In the symposium, we have multiple tracks around technology, because big data technology is really evolving at a mindboggling pace. Then we have an analytics track, where we look at different use cases. And finally we also have a business track, where we try to bring senior leaders talking about how they are managing big data analytics within the company.
We once had a vice-president from Mastercard. And his advice was to think big, start small, and scale up fast. He recommended business leaders make sure they are able to integrated the process including the culture component, the technology component, the talent component. And then once you have a grip on the process, then you want to basically scale it up quickly so that the entire business can be managed based on data.
How can big data help businesses deal with industries in disruption through digitalisation?
So, pretty much every industry is going to be affected by digitisation. There is no industry that’s going to be protected from this. In terms of going digital, every company should embrace it because we are talking about leveraging data to make more informed decisions. This will be the future. Companies that don’t get this right will struggle to survive. And we see what’s happening to even very big companies. Multi-national companies are at risk if they are not nimble.
So, digitisation allows companies to be nimble. Be informed and make more informed decisions. And again, they can start small. If the company doesn’t have the culture of data-driven decision making, there is nothing to fear.

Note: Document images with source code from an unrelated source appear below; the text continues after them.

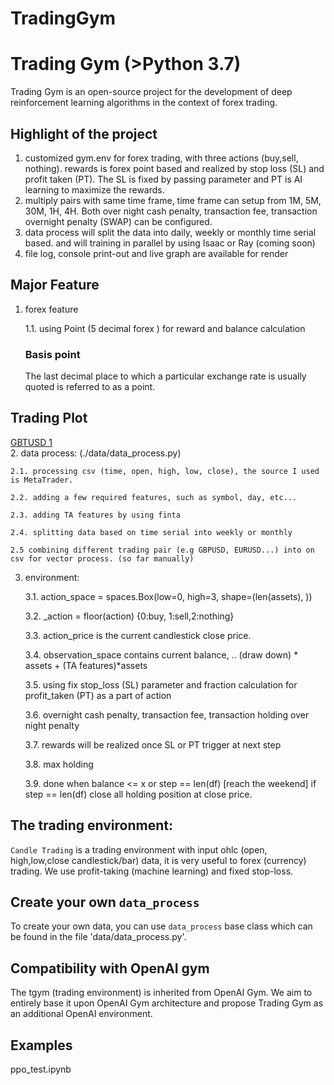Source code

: # TradingGym

# Trading Gym (>Python 3.7)
Trading Gym is an open-source project for the development of deep reinforcement learning algorithms in the context of forex trading.
## Highlight of the project 
1. customized gym.env for forex trading, with three actions (buy,sell, nothing). rewards is forex point based and realized by stop loss (SL) and profit taken (PT). The SL is fixed by passing parameter and PT is AI learning to maximize the rewards. 
2. multiply pairs with same time frame, time frame can setup from 1M, 5M, 30M, 1H, 4H. Both over night cash penalty, transaction fee, transaction overnight penalty (SWAP) can be configured.
3. data process will split the data into daily, weekly or monthly time serial based. and will training in parallel by using Isaac or Ray (coming soon)
4. file log, console print-out and live graph are available for render 
##  Major Feature
1. forex feature
    
    1.1.  using Point (5 decimal forex )  for reward and balance calculation
    ### Basis point
    The last decimal place to which a particular exchange rate is usually quoted is referred to as a point. 
## Trading Plot
[GBTUSD 1](./log/GBPUSD-20211027165755.png)       
2. data process: (./data/data_process.py)
    
    2.1. processing csv (time, open, high, low, close), the source I used is MetaTrader.
    
    2.2. adding a few required features, such as symbol, day, etc...
    
    2.3. adding TA features by using finta
    
    2.4. splitting data based on time serial into weekly or monthly
    
    2.5 combining different trading pair (e.g GBPUSD, EURUSD...) into on csv for vector process. (so far manually)
3. environment:
    
    3.1. action_space = spaces.Box(low=0, high=3, shape=(len(assets), ))
    
    3.2. _action = floor(action) {0:buy, 1:sell,2:nothing}
    
    3.3. action_price is the current candlestick close price.
    
    3.4. observation_space contains current balance, .. (draw down) * assets + (TA features)*assets
    
    3.5. using fix stop_loss (SL) parameter and fraction calculation for profit_taken (PT) as a part of action
    
    3.6. overnight cash penalty, transaction fee, transaction holding over night penalty
    
    3.7. rewards will be realized once SL or PT trigger at next step
    
    3.8. max holding
    
    3.9. done when balance <= x  or step == len(df)  [reach the weekend]
        if step == len(df) close all holding position at close price.

## The trading environment:

`Candle Trading` is a trading environment with input ohlc (open, high,low,close candlestick/bar) data, it is very useful to forex (currency) trading. We use profit-taking (machine learning) and fixed stop-loss.

## Create your own `data_process`

To create your own data, you can use `data_process` base class which can be found in the file 'data/data_process.py'. 

## Compatibility with OpenAI gym

The tgym (trading environment) is inherited from OpenAI Gym. We aim to entirely base it upon OpenAI Gym architecture and propose Trading Gym as an additional OpenAI environment.

## Examples
ppo_test.ipynb
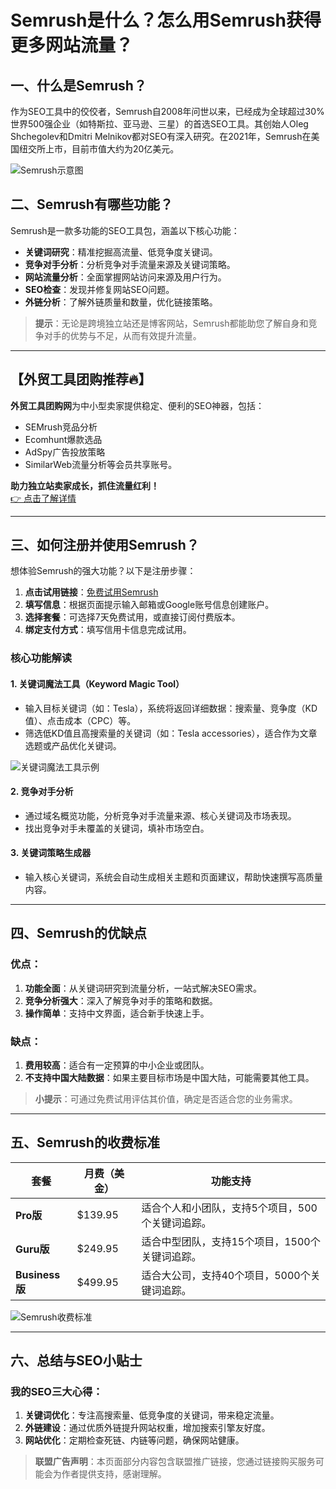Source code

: # Semrush是什么？怎么用Semrush获得更多网站流量？

## 一、什么是Semrush？

作为SEO工具中的佼佼者，Semrush自2008年问世以来，已经成为全球超过30%世界500强企业（如特斯拉、亚马逊、三星）的首选SEO工具。其创始人Oleg Shchegolev和Dmitri Melnikov都对SEO有深入研究。在2021年，Semrush在美国纽交所上市，目前市值大约为20亿美元。

![Semrush示意图](https://www.waimaomike.com/wp-content/uploads/2024/08/Semrush是什么？怎么用Semrush获得更多网站流量？-图1.jpg)

## 二、Semrush有哪些功能？

Semrush是一款多功能的SEO工具包，涵盖以下核心功能：

- **关键词研究**：精准挖掘高流量、低竞争度关键词。
- **竞争对手分析**：分析竞争对手流量来源及关键词策略。
- **网站流量分析**：全面掌握网站访问来源及用户行为。
- **SEO检查**：发现并修复网站SEO问题。
- **外链分析**：了解外链质量和数量，优化链接策略。

> **提示**：无论是跨境独立站还是博客网站，Semrush都能助您了解自身和竞争对手的优势与不足，从而有效提升流量。

---

## 【外贸工具团购推荐🔥】

**外贸工具团购网**为中小型卖家提供稳定、便利的SEO神器，包括：  
- SEMrush竞品分析  
- Ecomhunt爆款选品  
- AdSpy广告投放策略  
- SimilarWeb流量分析等会员共享账号。  

**助力独立站卖家成长，抓住流量红利！**  
[👉 点击了解详情](https://bit.ly/waimao518)  

---

## 三、如何注册并使用Semrush？

想体验Semrush的强大功能？以下是注册步骤：

1. **点击试用链接**：[免费试用Semrush](https://semrush.com/)
2. **填写信息**：根据页面提示输入邮箱或Google账号信息创建账户。
3. **选择套餐**：可选择7天免费试用，或直接订阅付费版本。
4. **绑定支付方式**：填写信用卡信息完成试用。

### 核心功能解读

#### 1. **关键词魔法工具（Keyword Magic Tool）**
- 输入目标关键词（如：Tesla），系统将返回详细数据：搜索量、竞争度（KD值）、点击成本（CPC）等。
- 筛选低KD值且高搜索量的关键词（如：Tesla accessories），适合作为文章选题或产品优化关键词。

![关键词魔法工具示例](https://www.waimaomike.com/wp-content/uploads/2024/08/Semrush是什么？怎么用Semrush获得更多网站流量？-图片7-1024x645.jpg)

#### 2. **竞争对手分析**
- 通过域名概览功能，分析竞争对手流量来源、核心关键词及市场表现。
- 找出竞争对手未覆盖的关键词，填补市场空白。

#### 3. **关键词策略生成器**
- 输入核心关键词，系统会自动生成相关主题和页面建议，帮助快速撰写高质量内容。

---

## 四、Semrush的优缺点

### 优点：
1. **功能全面**：从关键词研究到流量分析，一站式解决SEO需求。
2. **竞争分析强大**：深入了解竞争对手的策略和数据。
3. **操作简单**：支持中文界面，适合新手快速上手。

### 缺点：
1. **费用较高**：适合有一定预算的中小企业或团队。
2. **不支持中国大陆数据**：如果主要目标市场是中国大陆，可能需要其他工具。

> **小提示**：可通过免费试用评估其价值，确定是否适合您的业务需求。

---

## 五、Semrush的收费标准

| 套餐        | 月费（美金） | 功能支持                                   |
|-------------|--------------|----------------------------------------|
| **Pro版**   | $139.95      | 适合个人和小团队，支持5个项目，500个关键词追踪。 |
| **Guru版**  | $249.95      | 适合中型团队，支持15个项目，1500个关键词追踪。 |
| **Business版** | $499.95   | 适合大公司，支持40个项目，5000个关键词追踪。  |

![Semrush收费标准](https://www.waimaomike.com/wp-content/uploads/2024/08/Semrush是什么？怎么用Semrush获得更多网站流量？-图片24-1024x721.jpg)

---

## 六、总结与SEO小贴士

### 我的SEO三大心得：
1. **关键词优化**：专注高搜索量、低竞争度的关键词，带来稳定流量。
2. **外链建设**：通过优质外链提升网站权重，增加搜索引擎友好度。
3. **网站优化**：定期检查死链、内链等问题，确保网站健康。


> **联盟广告声明**：本页面部分内容包含联盟推广链接，您通过链接购买服务可能会为作者提供支持，感谢理解。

But companies that are not digitally savvy, they’re not embracing data-driven decision-making culture will be negatively affected. Companies can start small, but it has to start with the top leadership. The top leadership has to believe in this and has to foster this way of thinking and this way of operating.
In the next five to ten years, what do you predict is going to happen in the big data space?
We will begin to see AI pervading in our products and services. All of us are already getting used to, for example, aids like Alexa and Siri type platforms.
We’re already seeing this with the emergence of autonomous vehicles. All these use cases are going to be heavily empowered through data, data-driven analytics and augmented intelligence. But at the same time, we need to also manage the risks associated with these tools and technologies.
In five years I would say that we would begin to see these tools and technologies disrupt human workforce in an even greater way than they have so far.